*Saved data entries*
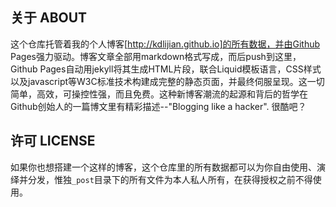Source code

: 关于 ABOUT
----------

这个仓库托管着我的个人博客[http://kdlijian.github.io]的所有数据，并由Github Pages强力驱动。博客文章全部用markdown格式写成，而后push到这里，Github Pages自动用jekyll将其生成HTML片段，联合Liquid模板语言，CSS样式以及javascript等W3C标准技术构建成完整的静态页面，并最终伺服呈现。这一切简单，高效，可操控性强，而且免费。这种新博客潮流的起源和背后的哲学在Github创始人的一篇博文里有精彩描述--"Blogging like a hacker". 很酷吧？


许可 LICENSE
------------

如果你也想搭建一个这样的博客，这个仓库里的所有数据都可以为你自由使用、演绎并分发，惟独`_post`目录下的所有文件为本人私人所有，在获得授权之前不得使用。



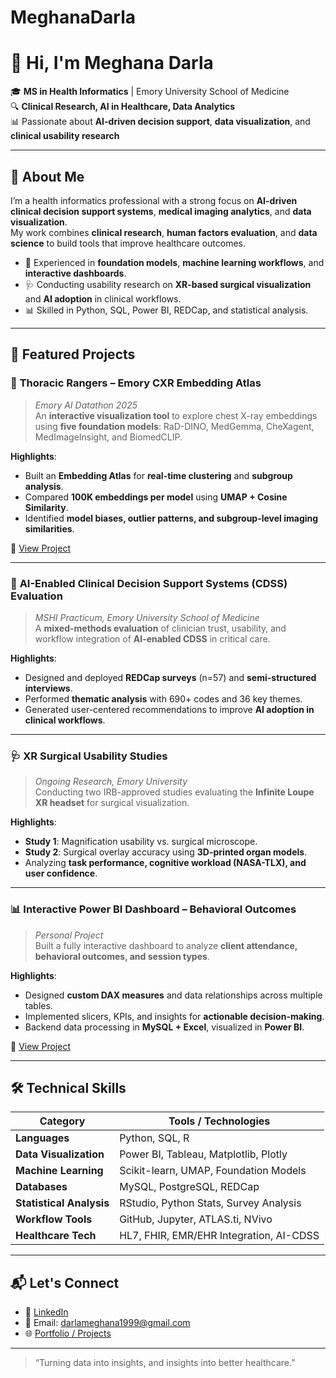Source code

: # MeghanaDarla
# 👋 Hi, I'm Meghana Darla  

🎓 **MS in Health Informatics** | Emory University School of Medicine  
🔍 **Clinical Research, AI in Healthcare, Data Analytics**  
📊 Passionate about **AI-driven decision support**, **data visualization**, and **clinical usability research**  

---

## 🌟 About Me  
I’m a health informatics professional with a strong focus on **AI-driven clinical decision support systems**, **medical imaging analytics**, and **data visualization**.  
My work combines **clinical research**, **human factors evaluation**, and **data science** to build tools that improve healthcare outcomes.  

- 🧠 Experienced in **foundation models**, **machine learning workflows**, and **interactive dashboards**.  
- 🩺 Conducting usability research on **XR-based surgical visualization** and **AI adoption** in clinical workflows.  
- 📊 Skilled in Python, SQL, Power BI, REDCap, and statistical analysis.

---

## 🚀 Featured Projects  

### 🩻 **Thoracic Rangers – Emory CXR Embedding Atlas**  
> *Emory AI Datathon 2025*  
An **interactive visualization tool** to explore chest X-ray embeddings using **five foundation models**: RaD-DINO, MedGemma, CheXagent, MedImageInsight, and BiomedCLIP.

**Highlights**:
- Built an **Embedding Atlas** for **real-time clustering** and **subgroup analysis**.
- Compared **100K embeddings per model** using **UMAP + Cosine Similarity**.
- Identified **model biases, outlier patterns, and subgroup-level imaging similarities**.  

🔗 [View Project](https://github.com/<your-username>/thoracic-rangers-cxr)

---

### 🧠 **AI-Enabled Clinical Decision Support Systems (CDSS) Evaluation**  
> *MSHI Practicum, Emory University School of Medicine*  
A **mixed-methods evaluation** of clinician trust, usability, and workflow integration of **AI-enabled CDSS** in critical care.

**Highlights**:
- Designed and deployed **REDCap surveys** (n=57) and **semi-structured interviews**.
- Performed **thematic analysis** with 690+ codes and 36 key themes.
- Generated user-centered recommendations to improve **AI adoption in clinical workflows**.

---

### 🩺 **XR Surgical Usability Studies**  
> *Ongoing Research, Emory University*  
Conducting two IRB-approved studies evaluating the **Infinite Loupe XR headset** for surgical visualization.

**Highlights**:
- **Study 1**: Magnification usability vs. surgical microscope.
- **Study 2**: Surgical overlay accuracy using **3D-printed organ models**.
- Analyzing **task performance, cognitive workload (NASA-TLX), and user confidence**.

---

### 📊 **Interactive Power BI Dashboard – Behavioral Outcomes**  
> *Personal Project*  
Built a fully interactive dashboard to analyze **client attendance, behavioral outcomes, and session types**.

**Highlights**:
- Designed **custom DAX measures** and data relationships across multiple tables.
- Implemented slicers, KPIs, and insights for **actionable decision-making**.
- Backend data processing in **MySQL + Excel**, visualized in **Power BI**.  

🔗 [View Project](https://github.com/<your-username>/powerbi-behavioral-dashboard)

---

## 🛠️ Technical Skills  

| **Category**        | **Tools / Technologies** |
|---------------------|---------------------------|
| **Languages**      | Python, SQL, R |
| **Data Visualization** | Power BI, Tableau, Matplotlib, Plotly |
| **Machine Learning** | Scikit-learn, UMAP, Foundation Models |
| **Databases**       | MySQL, PostgreSQL, REDCap |
| **Statistical Analysis** | RStudio, Python Stats, Survey Analysis |
| **Workflow Tools**  | GitHub, Jupyter, ATLAS.ti, NVivo |
| **Healthcare Tech** | HL7, FHIR, EMR/EHR Integration, AI-CDSS |

---

## 📬 Let's Connect  

- 💼 [LinkedIn](https://www.linkedin.com/in/dr-meghana-darla/)
- 📧 Email: darlameghana1999@gmail.com  
- 🌐 [Portfolio / Projects](https://dr-meghana-darla-k56bn69.gamma.site/)

---

> “Turning data into insights, and insights into better healthcare.”

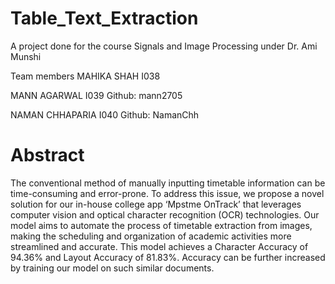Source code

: # Table_Text_Extraction
A project done for the course Signals and Image Processing under Dr. Ami Munshi

Team members
MAHIKA SHAH I038

MANN AGARWAL I039 Github: mann2705

NAMAN CHHAPARIA I040 Github: NamanChh

# Abstract
The conventional method of manually inputting timetable information can be time-consuming and error-prone. To address this issue, we propose a novel solution for our in-house college app ‘Mpstme OnTrack’ that leverages computer vision and optical character recognition (OCR) technologies. Our model aims to automate the process of timetable extraction from images, making the scheduling and organization of academic activities more streamlined and accurate.
This model achieves a Character Accuracy of 94.36% and Layout Accuracy of 81.83%. Accuracy can be further increased by training our model on such similar documents.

*TASK PROMPT*
Set down, exactly as they stand above, the lines starting with the line with "- Designed **custom" and going on through the line with "- Backend data", and no others.

*REPLY TO THE EXERCISE*
- Designed **custom DAX measures** and data relationships across multiple tables.
- Implemented slicers, KPIs, and insights for **actionable decision-making**.
- Backend data processing in **MySQL + Excel**, visualized in **Power BI**.  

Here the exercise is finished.